Let’s be honest. We Stand on Guard is light years away from Vaughn’s brilliant output on books like Saga or The Private Eye. This first issue is brain candy, pure and simple. Married to a Canadian, Vaughn takes great pains to scatter homegrown bits of Canadiana throughout his script, with references to the War of 1812, the Stanley Cup, and – of course – beer. Canada’s multicultural population is also aptly represented and there’s even a bit of untranslated French thrown into the dialogue to create verisimilitude.
As much as it pains me to say it, though, it still feels like another American writing a bunch of kooky Canucks (a critical flaw afflicting most iterations of Marvel’s Alpha Flight). To his credit, Vaughn admits in the letters page to steeling himself for the inevitable onslaught of complaints from bitter Canadians (and Americans) about their portrayal in the series.

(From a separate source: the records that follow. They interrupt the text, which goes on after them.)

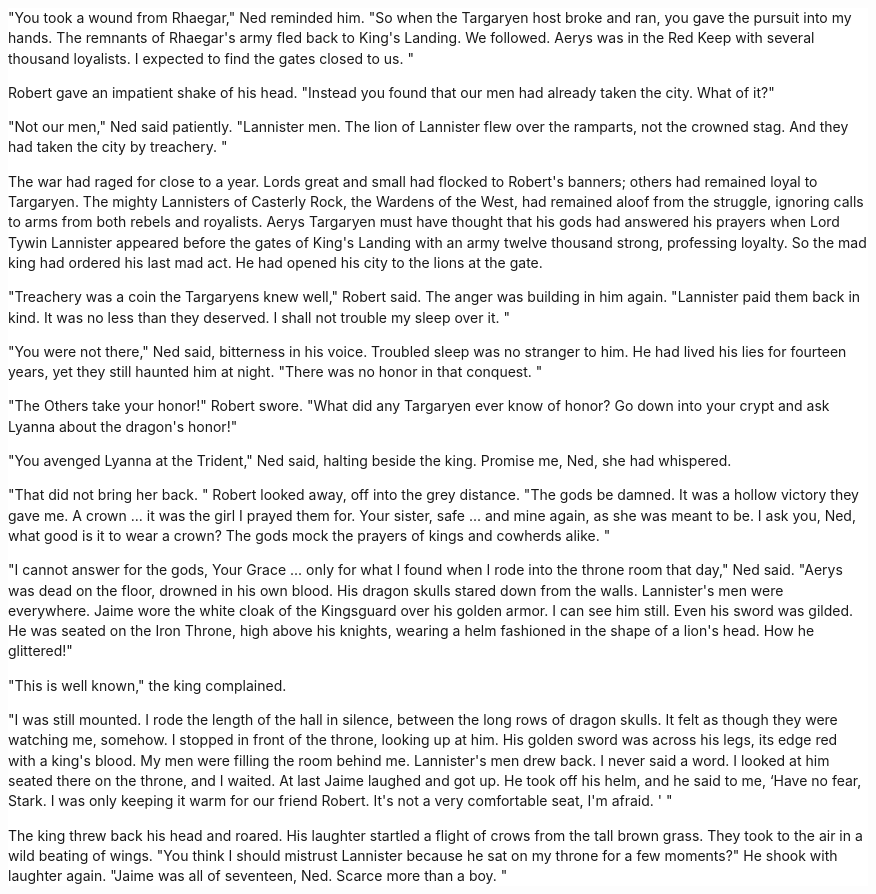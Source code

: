 "You took a wound from Rhaegar," Ned reminded him. "So when the Targaryen host broke and ran, you gave the pursuit into my hands. The remnants of Rhaegar's army fled back to King's Landing. We followed. Aerys was in the Red Keep with several thousand loyalists. I expected to find the gates closed to us. "

Robert gave an impatient shake of his head. "Instead you found that our men had already taken the city. What of it?"

"Not our men," Ned said patiently. "Lannister men. The lion of Lannister flew over the ramparts, not the crowned stag. And they had taken the city by treachery. "

The war had raged for close to a year. Lords great and small had flocked to Robert's banners; others had remained loyal to Targaryen. The mighty Lannisters of Casterly Rock, the Wardens of the West, had remained aloof from the struggle, ignoring calls to arms from both rebels and royalists. Aerys Targaryen must have thought that his gods had answered his prayers when Lord Tywin Lannister appeared before the gates of King's Landing with an army twelve thousand strong, professing loyalty. So the mad king had ordered his last mad act. He had opened his city to the lions at the gate.

"Treachery was a coin the Targaryens knew well," Robert said. The anger was building in him again. "Lannister paid them back in kind. It was no less than they deserved. I shall not trouble my sleep over it. "

"You were not there," Ned said, bitterness in his voice. Troubled sleep was no stranger to him. He had lived his lies for fourteen years, yet they still haunted him at night. "There was no honor in that conquest. "

"The Others take your honor!" Robert swore. "What did any Targaryen ever know of honor? Go down into your crypt and ask Lyanna about the dragon's honor!"

"You avenged Lyanna at the Trident," Ned said, halting beside the king. Promise me, Ned, she had whispered.

"That did not bring her back. " Robert looked away, off into the grey distance. "The gods be damned. It was a hollow victory they gave me. A crown ... it was the girl I prayed them for. Your sister, safe ... and mine again, as she was meant to be. I ask you, Ned, what good is it to wear a crown? The gods mock the prayers of kings and cowherds alike. "

"I cannot answer for the gods, Your Grace ... only for what I found when I rode into the throne room that day," Ned said. "Aerys was dead on the floor, drowned in his own blood. His dragon skulls stared down from the walls. Lannister's men were everywhere. Jaime wore the white cloak of the Kingsguard over his golden armor. I can see him still. Even his sword was gilded. He was seated on the Iron Throne, high above his knights, wearing a helm fashioned in the shape of a lion's head. How he glittered!"

"This is well known," the king complained.

"I was still mounted. I rode the length of the hall in silence, between the long rows of dragon skulls. It felt as though they were watching me, somehow. I stopped in front of the throne, looking up at him. His golden sword was across his legs, its edge red with a king's blood. My men were filling the room behind me. Lannister's men drew back. I never said a word. I looked at him seated there on the throne, and I waited. At last Jaime laughed and got up. He took off his helm, and he said to me, ‘Have no fear, Stark. I was only keeping it warm for our friend Robert. It's not a very comfortable seat, I'm afraid. ' "

The king threw back his head and roared. His laughter startled a flight of crows from the tall brown grass. They took to the air in a wild beating of wings. "You think I should mistrust Lannister because he sat on my throne for a few moments?" He shook with laughter again. "Jaime was all of seventeen, Ned. Scarce more than a boy. "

Well, he should, because he’ll be taking it from both sides, the poor man. It’s a valiant effort that should spare him a night or two on the couch, but that’s as far as it goes.
After spending the past several years focusing on providing storyboards for the Wachowskis’ high-concept sci-fi epics such as the Matrix Trilogy and Jupiter Ascending, artist Skroce plunges into the frigid north with his filmic sensibilities fully intact. The action sequences anchoring the book are absolutely huge, taking full advantage of the vast wilderness setting through the use of widescreen panels and double-page spreads.
The real stars of the show aren’t the Two-Four but Skroce’s impeccably designed mech-style war machines stomping through the majestic Canadian landscape. Aided by the bright, garish color palette of Matt Hollingsworth, Skroce’s visual storytelling is slick and bombastic, injected with a massive dose of visceral detail. Together, they work to drag what could have been just another grim and gritty dystopian epic into the crisp, brilliant sunlight of the Canadian north.
In spite of the world’s perception of Canadians as a peaceful, overly polite people, we’re actually a prickly bunch – especially when it comes to our portrayal in comics. Besides the legendary John Byrne, there aren’t many creators who have got us just right.
Relying on spectacle more than substance, this beautifully-illustrated romp feels unbalanced and anti-climactic – a shame, because I really wanted to get behind this series, as both a proud Canadian and a huge fan of both creators. Thankfully, Skroce’s return to funny books trumps Vaughn’s superficial representation of Canadians in every respect, and I’ll give the series another go next month.
For now though, it’s “O (well) Canada”…
Brian K. Vaughn (W), Steve Skroce (A) • Image Comics, $2.99, July 1, 2015.